Document images with source code
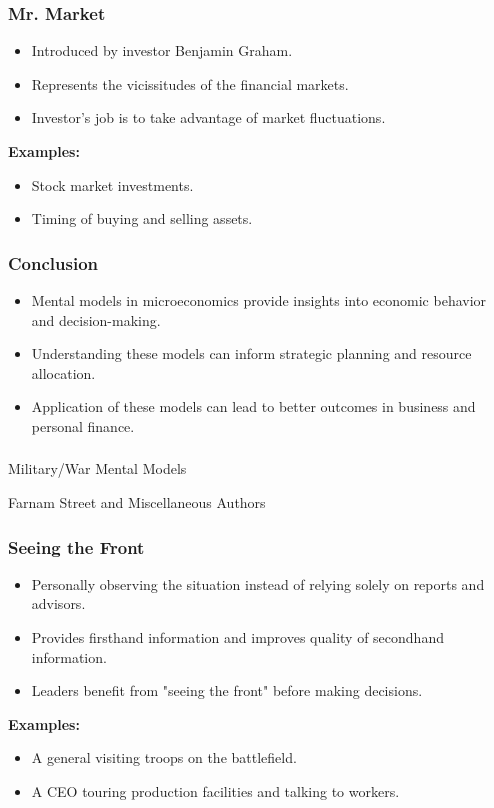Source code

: \begin{frame}[fragile]\frametitle{Mr. Market}
\begin{itemize}
    \item Introduced by investor Benjamin Graham.
    \item Represents the vicissitudes of the financial markets.
    \item Investor's job is to take advantage of market fluctuations.
\end{itemize}
\textbf{Examples:}
\begin{itemize}
    \item Stock market investments.
    \item Timing of buying and selling assets.
\end{itemize}
\end{frame}

\begin{frame}[fragile]\frametitle{Conclusion}
\begin{itemize}
    \item Mental models in microeconomics provide insights into economic behavior and decision-making.
    \item Understanding these models can inform strategic planning and resource allocation.
    \item Application of these models can lead to better outcomes in business and personal finance.
\end{itemize}
\end{frame}


\begin{frame}[fragile]\frametitle{}
\begin{center}
{\Large Military/War Mental Models}

{\tiny Farnam Street and Miscellaneous Authors }


\end{center}
\end{frame}

\begin{frame}[fragile]\frametitle{Seeing the Front}
\begin{itemize}
    \item Personally observing the situation instead of relying solely on reports and advisors.
    \item Provides firsthand information and improves quality of secondhand information.
    \item Leaders benefit from "seeing the front" before making decisions.
\end{itemize}
\textbf{Examples:}
\begin{itemize}
    \item A general visiting troops on the battlefield.
    \item A CEO touring production facilities and talking to workers.
\end{itemize}
\end{frame}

> WHAT THE TASK ASKS: All of the data above is to be repeated exactly, with the pictures left out.

> RESULT:
Source code

: \begin{frame}[fragile]\frametitle{Mr. Market}
\begin{itemize}
    \item Introduced by investor Benjamin Graham.
    \item Represents the vicissitudes of the financial markets.
    \item Investor's job is to take advantage of market fluctuations.
\end{itemize}
\textbf{Examples:}
\begin{itemize}
    \item Stock market investments.
    \item Timing of buying and selling assets.
\end{itemize}
\end{frame}

\begin{frame}[fragile]\frametitle{Conclusion}
\begin{itemize}
    \item Mental models in microeconomics provide insights into economic behavior and decision-making.
    \item Understanding these models can inform strategic planning and resource allocation.
    \item Application of these models can lead to better outcomes in business and personal finance.
\end{itemize}
\end{frame}


\begin{frame}[fragile]\frametitle{}
\begin{center}
{\Large Military/War Mental Models}

{\tiny Farnam Street and Miscellaneous Authors }


\end{center}
\end{frame}

\begin{frame}[fragile]\frametitle{Seeing the Front}
\begin{itemize}
    \item Personally observing the situation instead of relying solely on reports and advisors.
    \item Provides firsthand information and improves quality of secondhand information.
    \item Leaders benefit from "seeing the front" before making decisions.
\end{itemize}
\textbf{Examples:}
\begin{itemize}
    \item A general visiting troops on the battlefield.
    \item A CEO touring production facilities and talking to workers.
\end{itemize}
\end{frame}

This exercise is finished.